The 43 has passed through deep shadow filled valleys, where death and decay are in the air and all is motionless but the slow steady creeping of the hit counter… but we have survived and the journey continues!

(I know what you’re thinking - It’s just a blog, Geoff, get some perspective – and I reply… well, actually I don’t reply, I just ignore you.)

I would like to thank those of you who have been so faithful - those who have bookmarked my blog, or added it to your feeds, and those who would have done so if you knew how - and experienced with me the highs and lows.

The truth is, for a little bit now I have been waiting to be inspired. The worst thing a blogger can do (that is, apart from going crazy and killing people or leaving wash-back in the milk bottle) is get bored of their own blog, and I confess, I have been a little bored.

But I am feeling inspired again! The 43 bus route is one of such depth and diversity and there will always be more to be said. What is more, the 43 bus route, broadly speaking, is my Manchester – the Manchester in which I live and work and drink coffee and meet friends and go to church and visit the bank.

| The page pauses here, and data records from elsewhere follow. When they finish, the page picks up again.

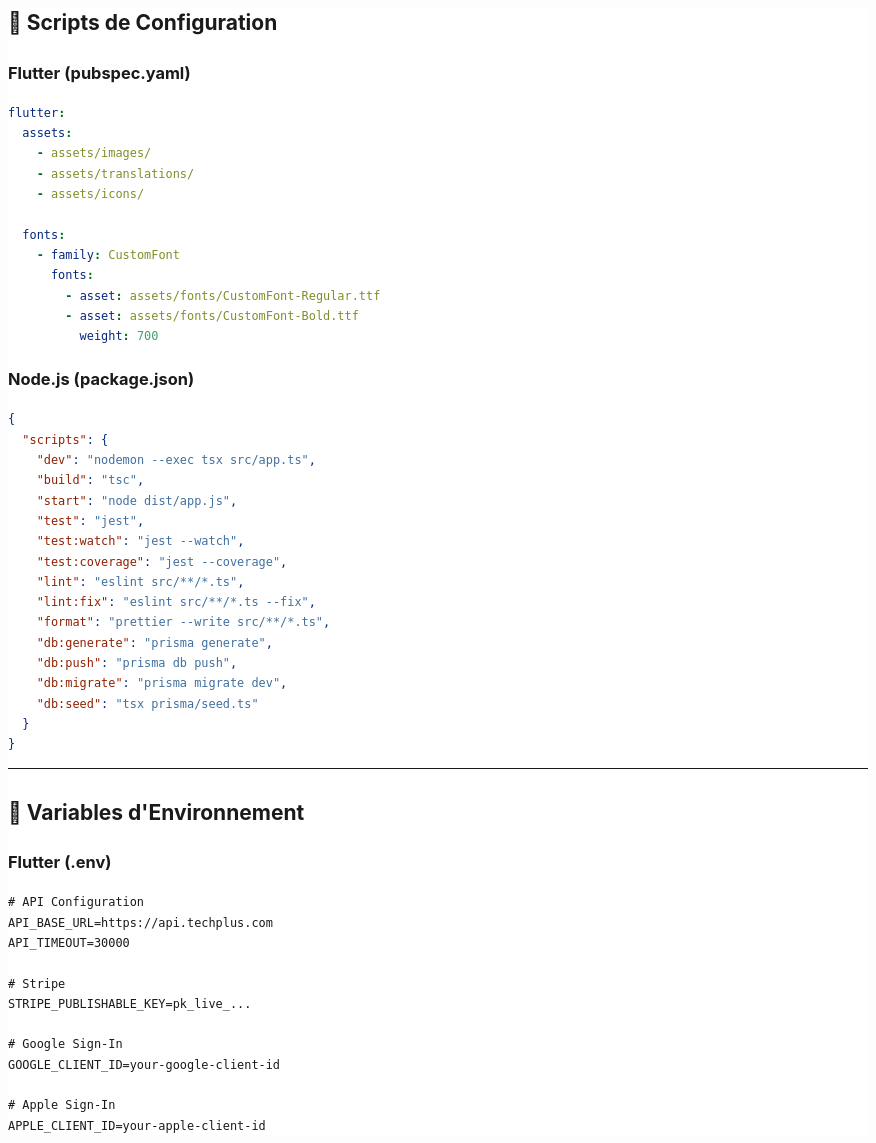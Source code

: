 ## 🚀 Scripts de Configuration

### Flutter (pubspec.yaml)
```yaml
flutter:
  assets:
    - assets/images/
    - assets/translations/
    - assets/icons/
  
  fonts:
    - family: CustomFont
      fonts:
        - asset: assets/fonts/CustomFont-Regular.ttf
        - asset: assets/fonts/CustomFont-Bold.ttf
          weight: 700
```

### Node.js (package.json)
```json
{
  "scripts": {
    "dev": "nodemon --exec tsx src/app.ts",
    "build": "tsc",
    "start": "node dist/app.js",
    "test": "jest",
    "test:watch": "jest --watch",
    "test:coverage": "jest --coverage",
    "lint": "eslint src/**/*.ts",
    "lint:fix": "eslint src/**/*.ts --fix",
    "format": "prettier --write src/**/*.ts",
    "db:generate": "prisma generate",
    "db:push": "prisma db push",
    "db:migrate": "prisma migrate dev",
    "db:seed": "tsx prisma/seed.ts"
  }
}
```

---

## 🔐 Variables d'Environnement

### Flutter (.env)
```env
# API Configuration
API_BASE_URL=https://api.techplus.com
API_TIMEOUT=30000

# Stripe
STRIPE_PUBLISHABLE_KEY=pk_live_...

# Google Sign-In
GOOGLE_CLIENT_ID=your-google-client-id

# Apple Sign-In
APPLE_CLIENT_ID=your-apple-client-id
```
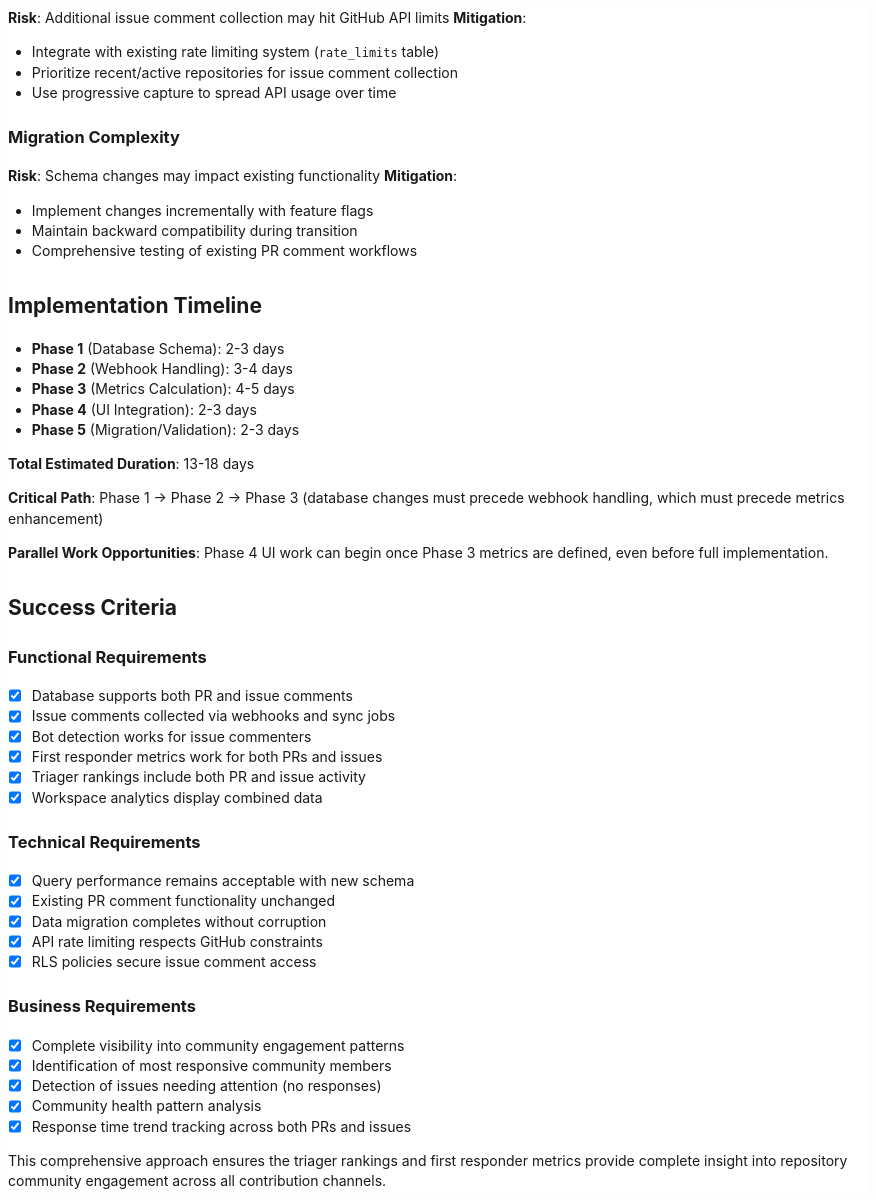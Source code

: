 **Risk**: Additional issue comment collection may hit GitHub API limits
**Mitigation**:
- Integrate with existing rate limiting system (`rate_limits` table)
- Prioritize recent/active repositories for issue comment collection
- Use progressive capture to spread API usage over time

### Migration Complexity  

**Risk**: Schema changes may impact existing functionality
**Mitigation**:
- Implement changes incrementally with feature flags
- Maintain backward compatibility during transition
- Comprehensive testing of existing PR comment workflows

## Implementation Timeline

- **Phase 1** (Database Schema): 2-3 days
- **Phase 2** (Webhook Handling): 3-4 days  
- **Phase 3** (Metrics Calculation): 4-5 days
- **Phase 4** (UI Integration): 2-3 days
- **Phase 5** (Migration/Validation): 2-3 days

**Total Estimated Duration**: 13-18 days

**Critical Path**: Phase 1 → Phase 2 → Phase 3 (database changes must precede webhook handling, which must precede metrics enhancement)

**Parallel Work Opportunities**: Phase 4 UI work can begin once Phase 3 metrics are defined, even before full implementation.

## Success Criteria

### Functional Requirements
- [x] Database supports both PR and issue comments
- [x] Issue comments collected via webhooks and sync jobs  
- [x] Bot detection works for issue commenters
- [x] First responder metrics work for both PRs and issues
- [x] Triager rankings include both PR and issue activity
- [x] Workspace analytics display combined data

### Technical Requirements
- [x] Query performance remains acceptable with new schema
- [x] Existing PR comment functionality unchanged
- [x] Data migration completes without corruption
- [x] API rate limiting respects GitHub constraints
- [x] RLS policies secure issue comment access

### Business Requirements  
- [x] Complete visibility into community engagement patterns
- [x] Identification of most responsive community members
- [x] Detection of issues needing attention (no responses)
- [x] Community health pattern analysis
- [x] Response time trend tracking across both PRs and issues

This comprehensive approach ensures the triager rankings and first responder metrics provide complete insight into repository community engagement across all contribution channels.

So as I begin this new year of blogging, I will at times be getting off the bus and telling you about those places – the estates of Wythenshawe and Sharston, the Urban Villages of Northenden and Didsbury, through to Withington and Fallowfield, to the Curry Mile of Rusholm and on to the teaming bustle of the University. It is a cross section of the diversity of south Manchester.

On The Bright Side

Do you ever look around you at the city - at the cars and roads; at the houses and power cables and telephone lines; at the manhole covers and pelican crossings - and feel wonder for what humanity has managed to put together?

Of course, it’s not perfect; far from it - it might not even be 'good' - but sometimes I am just a little impressed by it.

Nearly all the time cars don't crash into each other, they drive somewhere near the speed limit and on the correct side of the road.

And beneath what can be seen there is a complex infrastructure of pipes and drains and cables and information being ping-ponged around faster than you can think. It is all far beyond what any single person or organisation could come up with.

Many people feel it important to criticise society. Some do so because they want to improve it, and others just because they like to have a moan, (perhaps it makes us feel powerful).

Sometimes in Britain we can be a bit like spoiled children, forever perplexed as to why thing aren’t better.

And certainly there are things to criticise, and certainly it does need bettering, but there is also a place for a little bit of appreciation, every now and then, don't you think?

I am rather fond of the free local paper, Wythenshawe World, which gets delivered in humble monochrome to our estate twice a month. It searches high and low for the little achievements, the progress, the victories of the local people – and reports them next to a slightly fuzzy photo, nestled in amongst the adverts which fund this pioneer in positive thinking.

So next time I wait 25 minutes for a bus and see two arrive at once, before I get annoyed I will try and remember that it is a Pretty Good Thing that there are busses at all, buses that keep the rain off and carry me seven miles into the city without crashing.